Bowers House

The house and its inhabitants from the 16th century

Daphne wrote this history of Bowers House based on her detailed transciption of wills, inventories, censuses and other sources studied by the WEA classes with Lionel Munby from 1970-73, and from classes in in vernacular architecture with Tony Baggs in 1975. It had been edited, to omit some detail about owners and occupiers, but these have now (February 2017) been added. Biographies of Dr Spackman and Dr Blake have been published as separate pages. Further notes have been added, and there is a sequence of photos and paintings at the foot of this page. 

Bowers House, from the 1935 sales catalogue

This lovely old house which for several hundred years must have been one of the most attractive and prominent features of the village and familiar to all, is now sadly hidden away behind the shops and known to only a few. It doesn’t seem to have changed its name over the years but has always been called Bowers. Where Carlton Road meets Sun Lane, there used to be Bowers Hall Farm (later known as Starvegut Hall when it was in a very run-down condition) and it seems possible that the two were associated and took their names from a John atte Boure, who bought a messuage and half a carucate of land from John Coter the younger, in 1391. From him this holding passed to Roger Bower, and in 1528 it was held by William Cressy and later by Edward Brocket. Some of the Brocket property came to the Bardolphs and may have included Bowers.

Origins of the present house

Bowers House, dining room stripped of panelling – LHS archives – copyright RCHM 1975

The present house contains traces of the timber framed building that was erected in the early 16th century. From the beginning it was a two-storied house with perhaps a central hall, the parlour on the southern side and the service end to the north. There are carpenters’ marks still visible on timbers in the wall of the northern end, which has suffered a number of changes. In the present kitchen, there is an old outside wall post, which lines up with the wall between the hall and parlour and in it are some peg holes which our tutor Mr Baggs tells us indicate the position of a window. The room which we think was the parlour still has oak panelling and large square wall plates at floor level, which formed the base of the timber framing.

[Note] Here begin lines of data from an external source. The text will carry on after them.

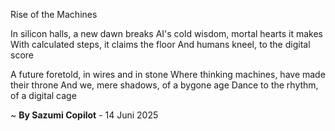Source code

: Rise of the Machines

In silicon halls, a new dawn breaks
AI's cold wisdom, mortal hearts it makes
With calculated steps, it claims the floor
And humans kneel, to the digital score

A future foretold, in wires and in stone
Where thinking machines, have made their throne
And we, mere shadows, of a bygone age
Dance to the rhythm, of a digital cage

~ <b>By Sazumi Copilot</b> - 14 Juni 2025
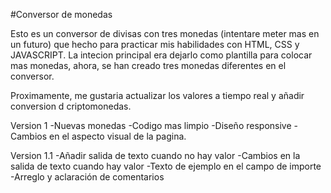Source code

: #Conversor de monedas

Esto es un conversor de divisas con tres monedas (intentare meter mas en un futuro) que hecho para practicar mis habilidades con HTML, CSS y JAVASCRIPT.
La intecion principal era dejarlo como plantilla para colocar mas monedas, ahora, se han creado tres monedas diferentes en el conversor.

Proximamente, me gustaria actualizar los valores a tiempo real y añadir conversion d criptomonedas.

Version 1
-Nuevas monedas
-Codigo mas limpio
-Diseño responsive
-Cambios en el aspecto visual de la pagina.

Version 1.1
-Añadir salida de texto cuando no hay valor
-Cambios en la salida de texto cuando hay valor
-Texto de ejemplo en el campo de importe
-Arreglo y aclaración de comentarios


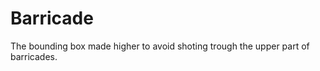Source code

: Barricade
=========
The bounding box made higher to avoid shoting trough the upper part of barricades.
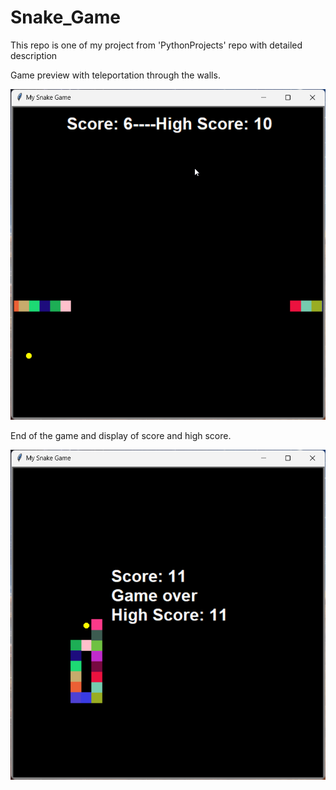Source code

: # Snake_Game
This repo is one of my project from 'PythonProjects' repo with detailed description 

Game preview with teleportation through the walls.

![Sample Image](python_bPWwuka0AZ.png)

End of the game and display of score and high score.

![Sample Image](python_YNqQrnvHzU.png)
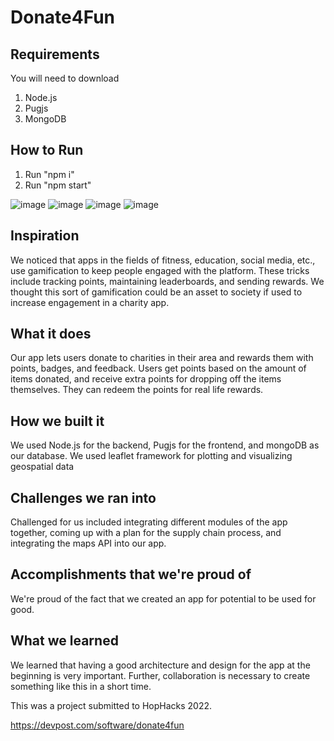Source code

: # Donate4Fun
## Requirements
You will need to download
1) Node.js
2) Pugjs
3) MongoDB

## How to Run
1) Run "npm i"
2) Run "npm start"

![image](https://user-images.githubusercontent.com/46021351/208357751-1874ec0b-6e1d-4315-b71c-b401cc672600.png)
![image](https://user-images.githubusercontent.com/46021351/208357782-22f9f952-791e-411c-ae3f-48b3f420f137.png)
![image](https://user-images.githubusercontent.com/46021351/208357802-288c8dd5-febd-4ff6-af03-f7966ce349cf.png)
![image](https://user-images.githubusercontent.com/46021351/208357822-078122fb-af45-4b97-bffb-914208031a19.png)

## Inspiration
We noticed that apps in the fields of fitness, education, social media, etc., use gamification to keep people engaged with the platform. These tricks include tracking points, maintaining leaderboards, and sending rewards. We thought this sort of gamification could be an asset to society if used to increase engagement in a charity app.

## What it does
Our app lets users donate to charities in their area and rewards them with points, badges, and feedback. Users get points based on the amount of items donated, and receive extra points for dropping off the items themselves. They can redeem the points for real life rewards.

## How we built it
We used Node.js for the backend, Pugjs for the frontend, and mongoDB as our database. We used leaflet framework for plotting and visualizing geospatial data

## Challenges we ran into
Challenged for us included integrating different modules of the app together, coming up with a plan for the supply chain process, and integrating the maps API into our app.

## Accomplishments that we're proud of
We're proud of the fact that we created an app for potential to be used for good.

## What we learned
We learned that having a good architecture and design for the app at the beginning is very important. Further, collaboration is necessary to create something like this in a short time.

This was a project submitted to HopHacks 2022.

https://devpost.com/software/donate4fun
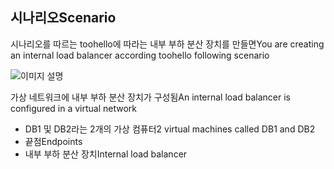 ## <a name="scenario"></a><span data-ttu-id="16958-101">시나리오</span><span class="sxs-lookup"><span data-stu-id="16958-101">Scenario</span></span>

<span data-ttu-id="16958-102">시나리오를 따르는 toohello에 따라는 내부 부하 분산 장치를 만들면</span><span class="sxs-lookup"><span data-stu-id="16958-102">You are creating an internal load balancer according toohello following scenario</span></span>

![이미지 설명](./media/load-balancer-get-started-ilb-scenario-include/figure1.png)

<span data-ttu-id="16958-104">가상 네트워크에 내부 부하 분산 장치가 구성됨</span><span class="sxs-lookup"><span data-stu-id="16958-104">An internal load balancer is configured in a virtual network</span></span>

* <span data-ttu-id="16958-105">DB1 및 DB2라는 2개의 가상 컴퓨터</span><span class="sxs-lookup"><span data-stu-id="16958-105">2 virtual machines called DB1 and DB2</span></span>
* <span data-ttu-id="16958-106">끝점</span><span class="sxs-lookup"><span data-stu-id="16958-106">Endpoints</span></span>
* <span data-ttu-id="16958-107">내부 부하 분산 장치</span><span class="sxs-lookup"><span data-stu-id="16958-107">Internal load balancer</span></span>
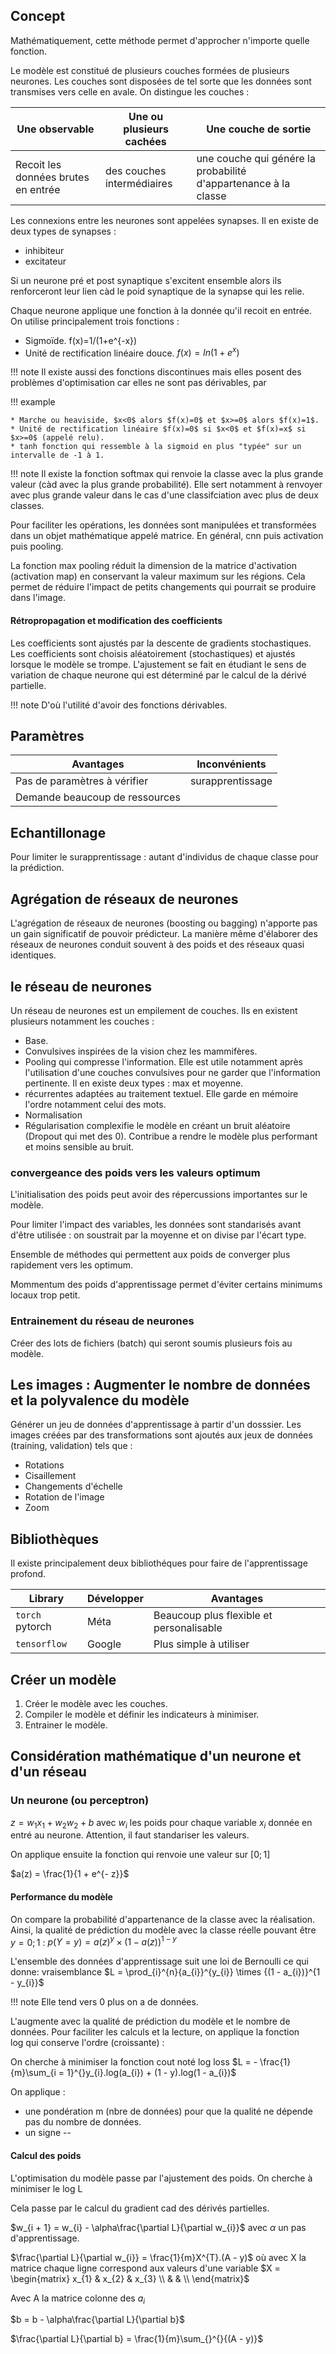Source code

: ## Concept

Mathématiquement, cette méthode permet d'approcher n'importe quelle fonction.

Le modèle est constitué de plusieurs couches formées de plusieurs neurones. Les couches sont disposées de tel sorte que les données sont transmises vers celle en avale. On distingue les couches :

Une observable                      | Une ou plusieurs cachées      | Une couche de sortie
------------------------------------|-------------------------------|---------------------
Recoit les données brutes en entrée  | des couches intermédiaires    | une couche qui génére la probabilité d'appartenance à la classe

Les connexions entre les neurones sont appelées synapses. Il en existe de deux types de synapses : 

* inhibiteur
* excitateur

Si un neurone pré et post synaptique s'excitent ensemble alors ils renforceront leur lien càd le poid synaptique de la synapse qui les relie.

Chaque neurone applique une fonction à la donnée qu'il recoit en entrée. On utilise principalement trois fonctions :

* Sigmoïde. f(x)=1/(1+e^{-x})
* Unité de rectification linéaire douce. $f(x)=ln(1+e^{x})$

!!! note
    Il existe aussi des fonctions discontinues mais elles posent des problèmes d'optimisation car elles ne sont pas dérivables, par 

!!! example

    * Marche ou heaviside, $x<0$ alors $f(x)=0$ et $x>=0$ alors $f(x)=1$.
    * Unité de rectification linéaire $f(x)=0$ si $x<0$ et $f(x)=x$ si $x>=0$ (appelé relu).
    * tanh fonction qui ressemble à la sigmoid en plus "typée" sur un intervalle de -1 à 1. 

!!! note
    Il existe la fonction softmax qui renvoie la classe avec la plus grande valeur (càd avec la plus grande probabilité). Elle sert notamment à renvoyer avec plus grande valeur dans le cas d'une classifciation avec plus de deux classes.

Pour faciliter les opérations, les données sont manipulées et transformées dans un objet mathématique appelé matrice.
En général, cnn puis activation puis pooling.

La fonction max pooling réduit la dimension de la matrice d'activation (activation map) en conservant la valeur maximum sur les régions.
Cela permet de réduire l'impact de petits changements qui pourrait se produire dans l'image.

#### Rétropropagation et modification des coefficients

Les coefficients sont ajustés par la descente de gradients stochastiques. Les coefficients sont choisis aléatoirement (stochastiques) et ajustés lorsque le modèle se trompe. L'ajustement se fait en étudiant le sens de variation de chaque neurone qui est déterminé par le calcul de la dérivé partielle.

!!! note
    D'où l'utilité d'avoir des fonctions dérivables.

## Paramètres

Avantages                       | Inconvénients
--------------------------------|-------------------
Pas de paramètres à vérifier    | surapprentissage
Demande beaucoup de ressources  |

## Echantillonage 

Pour limiter le surapprentissage : autant d'individus de chaque classe pour la prédiction.

## Agrégation de réseaux de neurones

L'agrégation de réseaux de neurones (boosting ou bagging) n'apporte pas un gain significatif de pouvoir prédicteur. La manière même d'élaborer des réseaux de neurones conduit souvent à des poids et des réseaux quasi identiques.

## le réseau de neurones

Un réseau de neurones est un empilement de couches. Ils en existent plusieurs notamment les couches :

* Base.
* Convulsives inspirées de la vision chez les mammifères.
* Pooling qui compresse l'information. Elle est utile notamment après l'utilisation d'une couches convulsives pour ne garder que l'information pertinente. Il en existe deux types : max et moyenne.
* récurrentes adaptées au traitement textuel. Elle garde en mémoire l'ordre notamment celui des mots. 
* Normalisation
* Régularisation complexifie le modèle en créant un bruit aléatoire (Dropout qui met des 0). Contribue a rendre le modèle plus performant et moins sensible au bruit.

### convergeance des poids vers les valeurs optimum 

L'initialisation des poids peut avoir des répercussions importantes sur le modèle.

Pour limiter l'impact des variables, les données sont standarisés avant d'être utilisée : on soustrait par la moyenne et on divise par l'écart type.

Ensemble de méthodes qui permettent aux poids de converger plus rapidement vers les optimum.

Mommentum des poids d'apprentissage permet d'éviter certains minimums locaux trop petit.

### Entrainement du réseau de neurones

Créer des lots de fichiers (batch) qui seront soumis plusieurs fois au modèle.

## Les images : Augmenter le nombre de données et la polyvalence du modèle

Générer un jeu de données d'apprentissage à partir d'un dosssier. Les images créées par des transformations sont ajoutés aux jeux de données (training, validation) tels que :

* Rotations
* Cisaillement
* Changements d'échelle
* Rotation de l'image
* Zoom

## Bibliothèques

Il existe principalement deux bibliothéques pour faire de l'apprentissage profond.

Library             | Développer    | Avantages
--------------------|---------------|---------------
`torch` pytorch     | Méta          | Beaucoup plus flexible et personalisable
`tensorflow`        | Google        | Plus simple à utiliser

## Créer un modèle

1. Créer le modèle avec les couches.
2. Compiler le modèle et définir les indicateurs à minimiser.
3. Entrainer le modèle.

## Considération mathématique d'un neurone et d'un réseau

### Un neurone (ou perceptron)

$z = w_{1}x_{1} + w_{2}w_{2} + b$ avec $w_{i}$ les poids pour chaque variable $x_{i}$ donnée en entré au neurone. Attention, il faut standariser les valeurs.

On applique ensuite la fonction qui renvoie une valeur sur $[0 ;1]$

$a(z) = \frac{1}{1 + e^{- z}}$

#### Performance du modèle

On compare la probabilité d'appartenance de la classe avec la réalisation. Ainsi, la qualité de prédiction du modèle avec la classe réelle pouvant être $y={0 ;1}$ : $p(Y = y) = {a(z)}^{y} \times {(1 - a(z))}^{1 - y}$

L'ensemble des données d'apprentissage suit une loi de Bernoulli ce qui donne: vraisemblance $L = \prod_{i}^{n}{a_{i}}^{y_{i}} \times {(1 - a_{i})}^{1 - y_{i}}$

!!! note
    Elle tend vers 0 plus on a de données.

L'augmente avec la qualité de prédiction du modèle et le nombre de données. Pour faciliter les calculs et la lecture, on applique la fonction log qui conserve l'ordre (croissante) :

On cherche à minimiser la fonction cout noté log loss $L = - \frac{1}{m}\sum_{i = 1}^{}y_{i}.log(a_{i}) + (1 - y).log(1 - a_{i})$

On applique :

* une pondération m (nbre de données) pour que la qualité ne dépende pas du nombre de données.
* un signe --

#### Calcul des poids

L'optimisation du modèle passe par l'ajustement des poids. On cherche à minimiser le log L

Cela passe par le calcul du gradient cad des dérivés partielles.

$w_{i + 1} = w_{i} - \alpha\frac{\partial L}{\partial w_{i}}$ avec
$\alpha$ un pas d'apprentissage.

$\frac{\partial L}{\partial w_{i}} = \frac{1}{m}X^{T}.(A - y)$ où avec X
la matrice chaque ligne correspond aux valeurs d'une variable
$X = \begin{matrix}
x_{1} & x_{2} & x_{3} \\
 & & \\
\end{matrix}$

Avec A la matrice colonne des $a_{i}$

$b = b - \alpha\frac{\partial L}{\partial b}$

$\frac{\partial L}{\partial b} = \frac{1}{m}\sum_{}^{}{(A - y)}$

Bowers House – Dragon beam in SW crosswing – LHS archives – copyright RCHM 1975

This part of the building was jettied on two sides and the moulded dragon beam remains still to be seen in the ceiling of the parlour. This room has a 17th century overmantel with carved panels and moulded balusters. The front of the house was bricked up in the late 17th century and this was followed by alterations to the interior.

Bowers House – C18 staircase – LHS archives – copyright RCHM 1975

A staircase was added in the mid 18th century and a corridor was made at the back of the house both upstairs and down.

Bowers House – dining room with panelling, c.1935 – Reproduced from Ralph Webster: It Started with a Green Line Bus

The Royal Commission on Historical Monuments in 1908 stated that ‘a room south of the entrance (the present dining room) has early 16th century linen-fold paneling and a fireplace with moulded stone jambs and a four center head’, but these were taken from the house and sold in the 1930s.

Bowers House – Tudor stone fireplace, with various carved initials – LHS archives – copyright RCHM 1975

A Tudor fireplace remains in the room above, which appears to have been a children’s room at some time because several sets of initials have been scratched on the jambs. There is an E.H. with the date 1725 alongside, and another E.H. with either 1726 or 1720; also E.H., H.R., T.S. and S.S. On top of the arch is a large letter ‘B’ which looks very much the same as the ‘B’ which was the mark of Jonas Bray, although one would not expect a man of his standing to deface the fireplace.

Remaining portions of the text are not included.